本発明は、金属の酸化や金属酸化物等の変質を抑え、緻密な溶射皮膜を形成することができるHVAF溶射装置に関する。
金属や金属酸化物を溶射することにより材料の変質を抑制した金属、セラミックス又は樹脂の皮膜を基材にコーティングする方法については、様々な方法が提案されている。例えば、減圧プラズマ溶射では、チャンバー内を不活性減圧雰囲気にして、原料の金属をプラズマジェットによって溶融して成膜する。しかし、この減圧プラズマ溶射では、皮膜の品質は優れているものの、コストが非常に高いという問題がある。
また、酸素を燃焼の酸化剤(助燃剤)として使用する高速フレーム溶射(High Velocity Oxy−Fuel:HVOF)が提案されている(例えば、特許文献1参照)。しかし、フレームが高温であるため、金属が酸化されてしまう問題がある。上記問題を解決すべく、不活性ガスを混合することにより、燃焼ガス温度を制御した高速フレーム溶射が提案されている(例えば、特許文献2、3参照)。しかし、この方法では、金属の溶融温度未満での溶射が可能であるものの、燃焼の酸化剤に純酸素及びガス温度制御に窒素などの不活性ガス等を用いるため、コストが高いという問題がある。
さらに、低温での溶射が可能なコールドスプレーが提案されている。しかし、この方法では、アルミニウムや銅などの軟質金属では緻密な皮膜が得られるが、チタンでは作動ガスに高価なヘリウムを使わなければ、緻密な皮膜の形成は困難である。
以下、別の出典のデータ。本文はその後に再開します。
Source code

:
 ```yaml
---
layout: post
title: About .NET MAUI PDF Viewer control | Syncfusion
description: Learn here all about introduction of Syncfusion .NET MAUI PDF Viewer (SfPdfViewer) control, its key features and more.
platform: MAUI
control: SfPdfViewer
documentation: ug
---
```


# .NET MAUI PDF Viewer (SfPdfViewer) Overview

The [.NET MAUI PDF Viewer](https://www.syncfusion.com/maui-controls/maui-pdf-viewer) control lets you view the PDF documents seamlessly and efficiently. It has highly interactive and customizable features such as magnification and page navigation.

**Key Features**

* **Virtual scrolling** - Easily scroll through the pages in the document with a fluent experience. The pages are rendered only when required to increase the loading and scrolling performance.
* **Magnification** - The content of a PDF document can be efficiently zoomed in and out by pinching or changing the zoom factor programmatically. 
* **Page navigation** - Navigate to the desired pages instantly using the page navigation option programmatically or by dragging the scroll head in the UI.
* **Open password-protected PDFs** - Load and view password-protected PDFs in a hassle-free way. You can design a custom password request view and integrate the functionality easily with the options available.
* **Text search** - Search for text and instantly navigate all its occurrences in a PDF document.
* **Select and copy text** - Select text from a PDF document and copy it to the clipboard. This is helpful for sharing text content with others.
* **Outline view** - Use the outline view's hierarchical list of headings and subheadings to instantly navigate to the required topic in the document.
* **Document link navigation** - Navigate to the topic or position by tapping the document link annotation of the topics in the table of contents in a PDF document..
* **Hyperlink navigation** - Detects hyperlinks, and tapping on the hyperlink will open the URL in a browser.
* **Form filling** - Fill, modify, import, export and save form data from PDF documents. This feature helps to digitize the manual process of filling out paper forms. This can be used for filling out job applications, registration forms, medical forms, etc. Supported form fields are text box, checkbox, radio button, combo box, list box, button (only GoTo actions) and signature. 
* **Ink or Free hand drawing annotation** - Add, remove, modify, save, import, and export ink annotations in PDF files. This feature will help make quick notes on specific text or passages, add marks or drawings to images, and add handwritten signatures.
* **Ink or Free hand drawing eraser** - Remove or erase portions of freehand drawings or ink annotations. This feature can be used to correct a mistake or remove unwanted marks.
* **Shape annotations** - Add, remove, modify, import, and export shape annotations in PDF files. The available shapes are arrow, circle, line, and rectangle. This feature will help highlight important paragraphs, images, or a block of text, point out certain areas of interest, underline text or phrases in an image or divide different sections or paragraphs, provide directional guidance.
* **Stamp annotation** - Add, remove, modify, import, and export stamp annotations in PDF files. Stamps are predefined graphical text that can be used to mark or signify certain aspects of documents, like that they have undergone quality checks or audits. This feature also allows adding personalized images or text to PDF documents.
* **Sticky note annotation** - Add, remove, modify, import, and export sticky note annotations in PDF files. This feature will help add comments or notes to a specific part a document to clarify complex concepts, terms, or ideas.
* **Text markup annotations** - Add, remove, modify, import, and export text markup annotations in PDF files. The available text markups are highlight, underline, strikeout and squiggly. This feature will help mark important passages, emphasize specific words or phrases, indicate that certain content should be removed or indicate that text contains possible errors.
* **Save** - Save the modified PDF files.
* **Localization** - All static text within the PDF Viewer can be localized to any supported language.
また、コールドスプレーでは、作動ガスとして、ヘリウムや窒素等の工業用ガスを大量に使用するため、コストが非常に高いという問題がある。
金属や金属酸化物を溶射する際に、コストを比較的低く抑える方法として、圧縮空気を燃焼の酸化剤として使用するHVAF(High Velocity Air−Fuel)溶射装置があるが、HVAF溶射装置を用いた場合であっても、フレームは比較的高温であるため、金属の酸化や金属酸化物の変質が発生するという問題があった。
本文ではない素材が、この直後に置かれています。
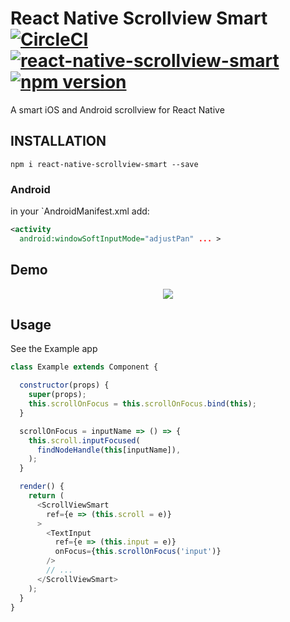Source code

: # React Native Scrollview Smart [![CircleCI](https://circleci.com/gh/Bolket/react-native-scrollview-smart.svg?style=svg)](https://circleci.com/gh/Bolket/react-native-scrollview-smart) [![react-native-scrollview-smart](https://img.shields.io/npm/dt/react-native-scrollview-smart.svg?style=flat)](https://www.npmjs.org/package/react-native-scrollview-smart) [![npm version](https://img.shields.io/npm/v/react-native-scrollview-smart.svg?style=flat)](https://www.npmjs.com/package/react-native-scrollview-smart)
A smart iOS and Android scrollview for React Native

## INSTALLATION

```shell
npm i react-native-scrollview-smart --save
```
### Android

in your `AndroidManifest.xml add:

```xml
<activity
  android:windowSoftInputMode="adjustPan" ... >
```

## Demo
<p align="center">
  <img src ="https://raw.githubusercontent.com/sarovin/react-native-scrollview-smart/master/Demo.gif" />
</p>

## Usage
See the Example app

```javascript
class Example extends Component {

  constructor(props) {
    super(props);
    this.scrollOnFocus = this.scrollOnFocus.bind(this);
  }

  scrollOnFocus = inputName => () => {
    this.scroll.inputFocused(
      findNodeHandle(this[inputName]),
    );
  }

  render() {
    return (
      <ScrollViewSmart
        ref={e => (this.scroll = e)}
      >
        <TextInput
          ref={e => (this.input = e)}
          onFocus={this.scrollOnFocus('input')}
        />
        // ...
      </ScrollViewSmart>
    );
  }
}

```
液体燃料を用いるHVAF溶射装置は安全面では気体燃料を用いる装置に勝るが、燃焼のためには液体の気化が必要であり、必然的に燃焼室は長くならざるを得ず、構造上空冷型では粉末を中心軸に供給する装置はない。
特開2009−214020号公報 特開2006−274326号公報 特開2007−29950号公報
本発明は、上記のような課題を解決するためになされたものであり、比較的コストを低く抑えて溶射することが可能であり、金属の酸化や金属酸化物の変質を抑え、基材との密着性に優れた、緻密な溶射皮膜を形成することができるHVAF溶射装置を提供することを目的とする。
そこで、本発明者は、これらの課題を解決すべく鋭意検討を行った結果、HVAF溶射装置において、特殊な形状のラバルノズルを連結し、粉末状の金属、セラミックス又は樹脂(以下、金属等という)をラバルノズル内の燃焼ガスの流路上に直接供給することで上記課題を解決することを見出し、本発明を完成するに至った。
即ち、本発明は、液体燃料を圧縮空気により燃焼させ、発生した燃焼ガスを利用して高温から低温まで幅広い温度領域を有する金属等を基材に衝突させるHVAF溶射装置であって、燃料と圧縮空気を混合し燃焼させて燃焼ガスを生成する燃焼室と、燃焼室に連結され、低温のガスを利用する場合、燃焼室で生成された燃焼ガスを冷却する冷却室と、金属等を噴射する燃焼ガス噴射方向とは逆の方向を背面方向とした場合に、冷却室の背面方向から粉末状の金属等を装置内に供給する粉末供給路と、冷却室の正面方向に連結され、粉末供給路から供給された金属等が燃焼ガスとともに通過するラバルノズルと、ラバルノズルに連結され、ラバルノズルを通過した金属等が超音速の燃焼ガスとともに通過し、且つ、通過の過程で金属等を加速させるバレルとを備えたHVAF溶射装置に関する。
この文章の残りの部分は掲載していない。